Where a line in the records holds "certificate", count it once; return only the final number.

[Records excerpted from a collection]
· · ·
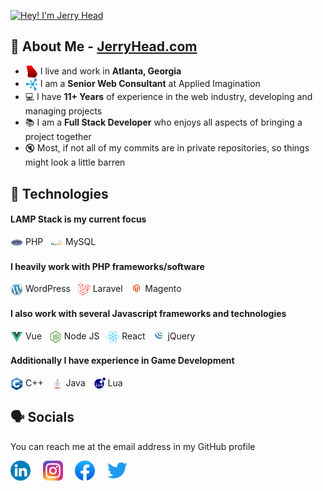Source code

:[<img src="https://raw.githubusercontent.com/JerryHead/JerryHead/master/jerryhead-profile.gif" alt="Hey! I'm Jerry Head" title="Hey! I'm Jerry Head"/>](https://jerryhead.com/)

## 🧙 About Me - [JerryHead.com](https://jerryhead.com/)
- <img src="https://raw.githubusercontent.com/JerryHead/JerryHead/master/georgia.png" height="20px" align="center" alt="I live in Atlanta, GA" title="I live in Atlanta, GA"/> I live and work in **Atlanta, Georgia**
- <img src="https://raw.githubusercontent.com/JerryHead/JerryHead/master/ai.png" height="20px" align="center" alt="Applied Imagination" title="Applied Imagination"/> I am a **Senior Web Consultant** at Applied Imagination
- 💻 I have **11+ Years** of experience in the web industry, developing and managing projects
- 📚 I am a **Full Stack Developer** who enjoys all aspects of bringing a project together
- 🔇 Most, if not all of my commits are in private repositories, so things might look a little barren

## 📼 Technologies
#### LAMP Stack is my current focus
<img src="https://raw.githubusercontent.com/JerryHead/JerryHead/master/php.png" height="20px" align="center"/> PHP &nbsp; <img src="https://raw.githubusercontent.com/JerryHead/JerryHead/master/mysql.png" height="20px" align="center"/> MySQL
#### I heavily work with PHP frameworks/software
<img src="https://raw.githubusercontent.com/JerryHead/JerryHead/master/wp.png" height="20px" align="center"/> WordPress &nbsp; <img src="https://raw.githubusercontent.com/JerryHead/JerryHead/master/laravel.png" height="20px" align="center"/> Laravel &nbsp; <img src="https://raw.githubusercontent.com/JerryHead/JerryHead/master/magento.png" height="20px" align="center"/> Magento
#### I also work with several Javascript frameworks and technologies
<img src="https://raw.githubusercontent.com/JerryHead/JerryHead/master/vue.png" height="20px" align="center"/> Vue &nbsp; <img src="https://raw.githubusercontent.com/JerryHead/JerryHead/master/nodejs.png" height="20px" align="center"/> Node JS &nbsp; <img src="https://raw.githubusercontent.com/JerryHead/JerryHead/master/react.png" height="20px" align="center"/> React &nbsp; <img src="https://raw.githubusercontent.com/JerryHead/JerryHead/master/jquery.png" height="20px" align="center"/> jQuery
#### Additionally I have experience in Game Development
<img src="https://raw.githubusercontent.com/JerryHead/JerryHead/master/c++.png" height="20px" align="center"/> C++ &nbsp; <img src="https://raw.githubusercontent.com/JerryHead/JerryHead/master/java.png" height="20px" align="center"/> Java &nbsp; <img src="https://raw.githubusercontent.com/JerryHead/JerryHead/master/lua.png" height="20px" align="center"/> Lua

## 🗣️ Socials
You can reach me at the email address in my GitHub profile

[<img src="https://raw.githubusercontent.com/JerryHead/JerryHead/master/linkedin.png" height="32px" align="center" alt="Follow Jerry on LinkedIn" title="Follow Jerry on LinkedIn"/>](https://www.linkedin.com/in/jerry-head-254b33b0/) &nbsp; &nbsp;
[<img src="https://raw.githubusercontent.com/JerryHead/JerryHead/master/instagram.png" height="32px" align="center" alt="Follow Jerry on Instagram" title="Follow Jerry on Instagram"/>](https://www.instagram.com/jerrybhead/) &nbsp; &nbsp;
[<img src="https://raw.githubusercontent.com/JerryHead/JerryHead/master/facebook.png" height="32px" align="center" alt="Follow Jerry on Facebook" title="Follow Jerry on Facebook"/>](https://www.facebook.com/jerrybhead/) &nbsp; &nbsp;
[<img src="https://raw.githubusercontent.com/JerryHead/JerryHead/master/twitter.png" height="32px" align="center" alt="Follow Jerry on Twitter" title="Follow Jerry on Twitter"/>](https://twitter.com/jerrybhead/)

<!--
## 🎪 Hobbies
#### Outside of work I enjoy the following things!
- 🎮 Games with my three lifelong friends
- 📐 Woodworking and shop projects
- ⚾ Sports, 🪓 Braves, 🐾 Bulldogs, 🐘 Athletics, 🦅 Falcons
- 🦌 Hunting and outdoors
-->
· · ·
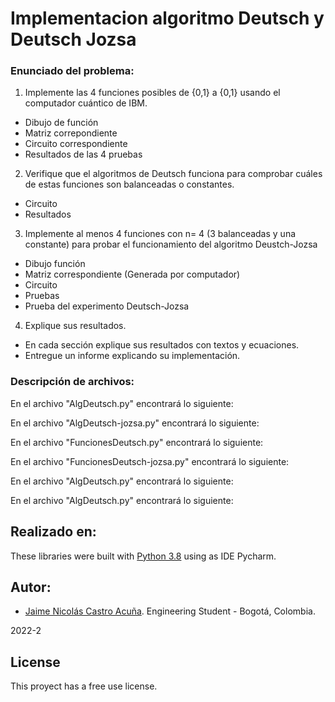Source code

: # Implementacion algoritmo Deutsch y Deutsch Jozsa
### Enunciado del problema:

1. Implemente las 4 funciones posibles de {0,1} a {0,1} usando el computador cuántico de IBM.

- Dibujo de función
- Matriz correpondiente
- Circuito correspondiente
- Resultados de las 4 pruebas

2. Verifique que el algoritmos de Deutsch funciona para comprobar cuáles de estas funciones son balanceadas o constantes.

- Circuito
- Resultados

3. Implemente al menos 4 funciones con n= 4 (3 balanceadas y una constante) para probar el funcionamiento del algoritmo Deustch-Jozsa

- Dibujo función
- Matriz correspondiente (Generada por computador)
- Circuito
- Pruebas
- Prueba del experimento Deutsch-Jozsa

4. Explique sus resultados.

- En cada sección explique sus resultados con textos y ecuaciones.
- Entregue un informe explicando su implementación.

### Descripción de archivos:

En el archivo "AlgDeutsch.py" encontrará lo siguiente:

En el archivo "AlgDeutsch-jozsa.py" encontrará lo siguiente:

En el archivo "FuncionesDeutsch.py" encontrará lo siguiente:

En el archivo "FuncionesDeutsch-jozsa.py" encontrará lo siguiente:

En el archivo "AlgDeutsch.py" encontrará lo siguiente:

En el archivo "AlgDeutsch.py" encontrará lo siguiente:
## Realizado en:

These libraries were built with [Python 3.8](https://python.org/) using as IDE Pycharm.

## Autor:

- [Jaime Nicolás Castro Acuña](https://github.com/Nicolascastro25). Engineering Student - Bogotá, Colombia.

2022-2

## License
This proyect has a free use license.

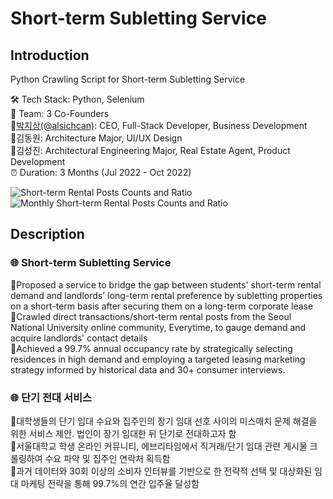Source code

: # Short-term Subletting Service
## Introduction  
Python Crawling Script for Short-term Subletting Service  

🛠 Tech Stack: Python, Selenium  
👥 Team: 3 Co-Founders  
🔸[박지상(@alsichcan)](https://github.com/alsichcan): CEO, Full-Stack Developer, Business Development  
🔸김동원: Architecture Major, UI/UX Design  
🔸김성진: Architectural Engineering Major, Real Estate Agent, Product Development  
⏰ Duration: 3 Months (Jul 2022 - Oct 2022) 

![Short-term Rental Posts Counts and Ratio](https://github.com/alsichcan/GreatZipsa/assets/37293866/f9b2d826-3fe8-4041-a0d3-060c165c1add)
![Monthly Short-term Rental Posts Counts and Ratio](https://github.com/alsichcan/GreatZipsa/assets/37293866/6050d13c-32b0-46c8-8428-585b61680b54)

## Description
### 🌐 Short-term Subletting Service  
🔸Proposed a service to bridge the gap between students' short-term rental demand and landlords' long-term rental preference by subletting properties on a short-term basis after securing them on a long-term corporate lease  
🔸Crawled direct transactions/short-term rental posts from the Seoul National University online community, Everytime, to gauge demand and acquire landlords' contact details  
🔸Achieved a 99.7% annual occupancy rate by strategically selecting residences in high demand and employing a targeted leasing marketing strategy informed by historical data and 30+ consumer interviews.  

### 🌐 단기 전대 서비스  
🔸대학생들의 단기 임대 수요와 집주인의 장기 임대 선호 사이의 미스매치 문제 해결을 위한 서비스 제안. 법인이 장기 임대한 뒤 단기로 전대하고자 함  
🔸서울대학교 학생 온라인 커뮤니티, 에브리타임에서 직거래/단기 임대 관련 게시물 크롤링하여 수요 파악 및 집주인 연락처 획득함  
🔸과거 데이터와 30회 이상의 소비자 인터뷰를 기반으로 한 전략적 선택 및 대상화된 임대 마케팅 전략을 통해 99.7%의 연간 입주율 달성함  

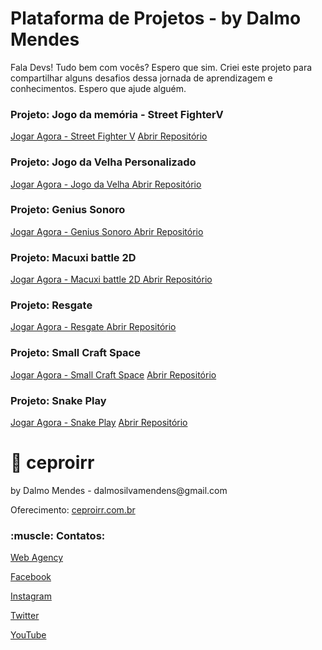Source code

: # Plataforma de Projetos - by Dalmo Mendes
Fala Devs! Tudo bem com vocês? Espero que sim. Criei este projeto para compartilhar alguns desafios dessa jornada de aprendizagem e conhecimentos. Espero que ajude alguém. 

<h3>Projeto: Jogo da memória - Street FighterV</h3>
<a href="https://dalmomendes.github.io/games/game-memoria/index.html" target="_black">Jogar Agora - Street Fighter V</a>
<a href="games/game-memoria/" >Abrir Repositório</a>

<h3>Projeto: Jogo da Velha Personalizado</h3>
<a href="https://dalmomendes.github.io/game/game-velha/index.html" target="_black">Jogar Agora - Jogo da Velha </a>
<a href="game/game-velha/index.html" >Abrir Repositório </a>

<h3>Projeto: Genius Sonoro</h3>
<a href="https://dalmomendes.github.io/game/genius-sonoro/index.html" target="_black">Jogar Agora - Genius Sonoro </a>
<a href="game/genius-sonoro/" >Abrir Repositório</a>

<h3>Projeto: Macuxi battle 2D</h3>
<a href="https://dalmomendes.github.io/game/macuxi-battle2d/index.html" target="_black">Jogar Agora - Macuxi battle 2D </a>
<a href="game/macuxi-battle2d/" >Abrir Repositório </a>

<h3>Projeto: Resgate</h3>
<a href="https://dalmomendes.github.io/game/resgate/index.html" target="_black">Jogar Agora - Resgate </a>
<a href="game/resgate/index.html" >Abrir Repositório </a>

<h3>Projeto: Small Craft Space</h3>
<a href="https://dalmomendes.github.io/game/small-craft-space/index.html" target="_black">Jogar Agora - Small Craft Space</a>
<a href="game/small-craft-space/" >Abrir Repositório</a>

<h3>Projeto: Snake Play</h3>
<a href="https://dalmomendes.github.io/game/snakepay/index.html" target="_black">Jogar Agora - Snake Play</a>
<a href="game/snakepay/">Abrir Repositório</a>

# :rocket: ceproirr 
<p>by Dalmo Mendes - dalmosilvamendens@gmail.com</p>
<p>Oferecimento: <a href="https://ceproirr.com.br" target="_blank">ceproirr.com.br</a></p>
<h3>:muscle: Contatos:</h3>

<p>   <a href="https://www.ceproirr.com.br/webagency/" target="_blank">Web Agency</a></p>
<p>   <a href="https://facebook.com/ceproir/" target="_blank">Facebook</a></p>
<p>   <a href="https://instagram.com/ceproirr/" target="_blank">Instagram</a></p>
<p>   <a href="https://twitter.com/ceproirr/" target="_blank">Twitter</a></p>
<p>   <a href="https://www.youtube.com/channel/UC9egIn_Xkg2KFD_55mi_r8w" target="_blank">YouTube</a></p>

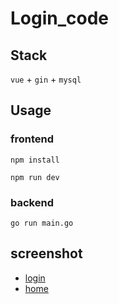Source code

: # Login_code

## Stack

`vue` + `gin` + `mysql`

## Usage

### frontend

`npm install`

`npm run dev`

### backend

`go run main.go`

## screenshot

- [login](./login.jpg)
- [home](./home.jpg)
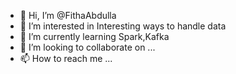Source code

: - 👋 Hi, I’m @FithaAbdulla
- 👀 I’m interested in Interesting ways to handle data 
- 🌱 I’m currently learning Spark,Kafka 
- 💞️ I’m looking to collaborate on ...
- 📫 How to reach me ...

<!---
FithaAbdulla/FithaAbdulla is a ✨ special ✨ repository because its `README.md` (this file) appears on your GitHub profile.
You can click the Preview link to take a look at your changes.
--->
· · ·
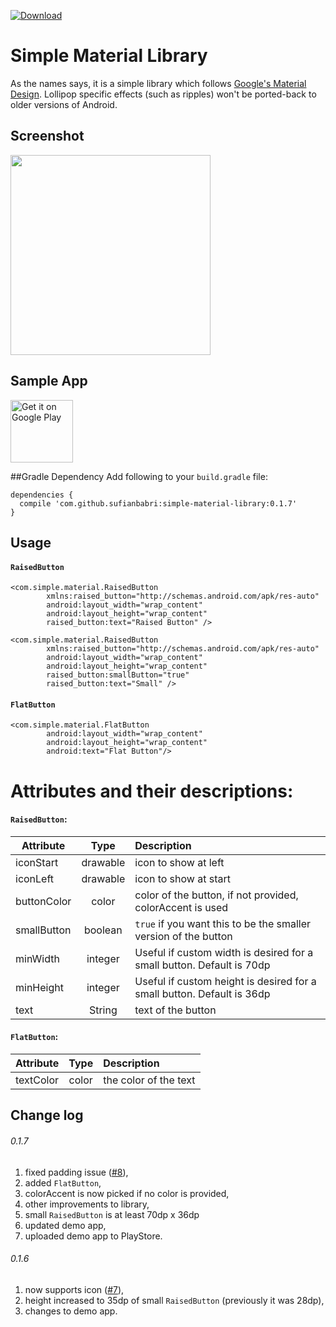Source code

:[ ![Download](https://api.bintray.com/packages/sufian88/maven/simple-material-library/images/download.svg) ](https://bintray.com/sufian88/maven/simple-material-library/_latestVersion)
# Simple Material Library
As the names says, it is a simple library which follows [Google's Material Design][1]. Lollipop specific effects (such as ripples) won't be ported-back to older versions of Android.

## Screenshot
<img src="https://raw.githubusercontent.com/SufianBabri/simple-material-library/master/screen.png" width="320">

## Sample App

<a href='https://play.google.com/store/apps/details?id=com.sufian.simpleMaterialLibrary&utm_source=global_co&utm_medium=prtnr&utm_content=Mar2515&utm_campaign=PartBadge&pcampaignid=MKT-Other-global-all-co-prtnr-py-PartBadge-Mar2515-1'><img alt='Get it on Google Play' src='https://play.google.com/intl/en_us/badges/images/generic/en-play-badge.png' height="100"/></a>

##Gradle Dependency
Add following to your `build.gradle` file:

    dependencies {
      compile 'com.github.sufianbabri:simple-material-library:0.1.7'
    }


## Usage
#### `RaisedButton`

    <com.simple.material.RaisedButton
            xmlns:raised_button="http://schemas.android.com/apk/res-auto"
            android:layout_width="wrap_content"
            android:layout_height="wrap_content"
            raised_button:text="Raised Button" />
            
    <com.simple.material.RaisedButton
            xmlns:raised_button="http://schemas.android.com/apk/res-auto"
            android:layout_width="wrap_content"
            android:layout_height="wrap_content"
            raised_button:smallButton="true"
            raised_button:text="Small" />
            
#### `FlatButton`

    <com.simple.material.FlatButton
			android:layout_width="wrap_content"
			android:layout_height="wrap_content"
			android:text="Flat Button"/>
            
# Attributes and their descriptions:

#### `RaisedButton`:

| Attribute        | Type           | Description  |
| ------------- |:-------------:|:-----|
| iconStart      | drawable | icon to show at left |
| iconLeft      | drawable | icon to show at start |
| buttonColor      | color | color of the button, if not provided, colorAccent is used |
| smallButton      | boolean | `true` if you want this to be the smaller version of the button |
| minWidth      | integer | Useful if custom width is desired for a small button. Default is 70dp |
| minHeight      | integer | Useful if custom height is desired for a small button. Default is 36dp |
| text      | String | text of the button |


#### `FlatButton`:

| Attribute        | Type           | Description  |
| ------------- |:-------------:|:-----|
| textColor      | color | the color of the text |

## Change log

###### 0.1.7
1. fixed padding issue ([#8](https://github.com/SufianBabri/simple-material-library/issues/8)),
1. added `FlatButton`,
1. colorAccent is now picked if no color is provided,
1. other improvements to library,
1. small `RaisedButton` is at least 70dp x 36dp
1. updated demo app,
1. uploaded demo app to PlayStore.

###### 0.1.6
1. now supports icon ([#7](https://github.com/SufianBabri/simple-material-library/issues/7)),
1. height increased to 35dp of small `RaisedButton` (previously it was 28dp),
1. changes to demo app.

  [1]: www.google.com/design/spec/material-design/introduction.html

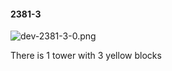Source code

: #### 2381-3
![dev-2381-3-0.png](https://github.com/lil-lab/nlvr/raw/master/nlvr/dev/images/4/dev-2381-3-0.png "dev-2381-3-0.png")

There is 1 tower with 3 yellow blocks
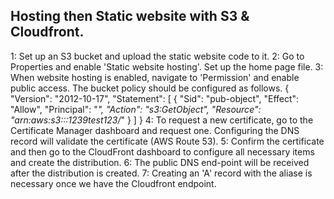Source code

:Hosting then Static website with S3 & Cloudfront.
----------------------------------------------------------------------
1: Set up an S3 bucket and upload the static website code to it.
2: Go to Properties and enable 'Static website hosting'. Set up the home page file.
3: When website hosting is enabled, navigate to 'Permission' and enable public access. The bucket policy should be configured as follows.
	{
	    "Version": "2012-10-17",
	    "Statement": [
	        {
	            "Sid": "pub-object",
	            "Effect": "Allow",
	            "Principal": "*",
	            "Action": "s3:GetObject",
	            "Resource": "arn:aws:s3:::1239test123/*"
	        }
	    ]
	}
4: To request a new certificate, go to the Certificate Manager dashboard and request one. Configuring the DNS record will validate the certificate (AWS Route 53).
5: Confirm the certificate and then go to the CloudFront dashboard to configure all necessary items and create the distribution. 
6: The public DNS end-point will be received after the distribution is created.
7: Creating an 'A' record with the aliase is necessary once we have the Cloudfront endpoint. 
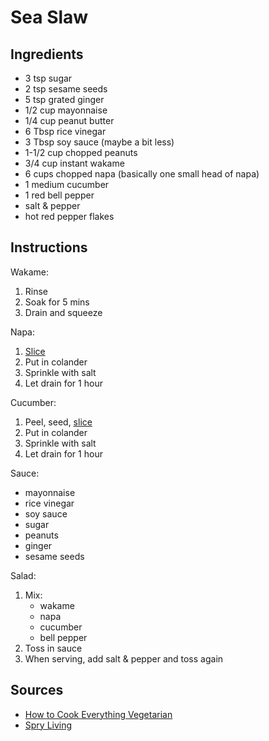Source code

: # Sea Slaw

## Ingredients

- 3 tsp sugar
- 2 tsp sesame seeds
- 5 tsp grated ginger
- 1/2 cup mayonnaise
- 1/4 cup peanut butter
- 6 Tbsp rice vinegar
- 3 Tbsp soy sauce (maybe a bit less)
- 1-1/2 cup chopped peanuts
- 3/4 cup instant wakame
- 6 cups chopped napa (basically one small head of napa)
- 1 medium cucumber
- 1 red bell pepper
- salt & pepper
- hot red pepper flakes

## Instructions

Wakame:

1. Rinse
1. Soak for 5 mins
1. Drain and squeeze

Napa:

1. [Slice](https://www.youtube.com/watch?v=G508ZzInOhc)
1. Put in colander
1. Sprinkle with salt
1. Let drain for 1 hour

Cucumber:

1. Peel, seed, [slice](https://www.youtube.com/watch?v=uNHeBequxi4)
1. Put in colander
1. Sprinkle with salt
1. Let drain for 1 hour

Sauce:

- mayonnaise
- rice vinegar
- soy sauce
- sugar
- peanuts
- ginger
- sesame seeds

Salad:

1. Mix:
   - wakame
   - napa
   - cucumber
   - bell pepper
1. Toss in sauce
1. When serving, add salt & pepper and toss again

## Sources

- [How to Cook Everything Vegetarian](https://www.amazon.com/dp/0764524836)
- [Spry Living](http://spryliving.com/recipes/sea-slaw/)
· · ·
**Finished exercise:**
2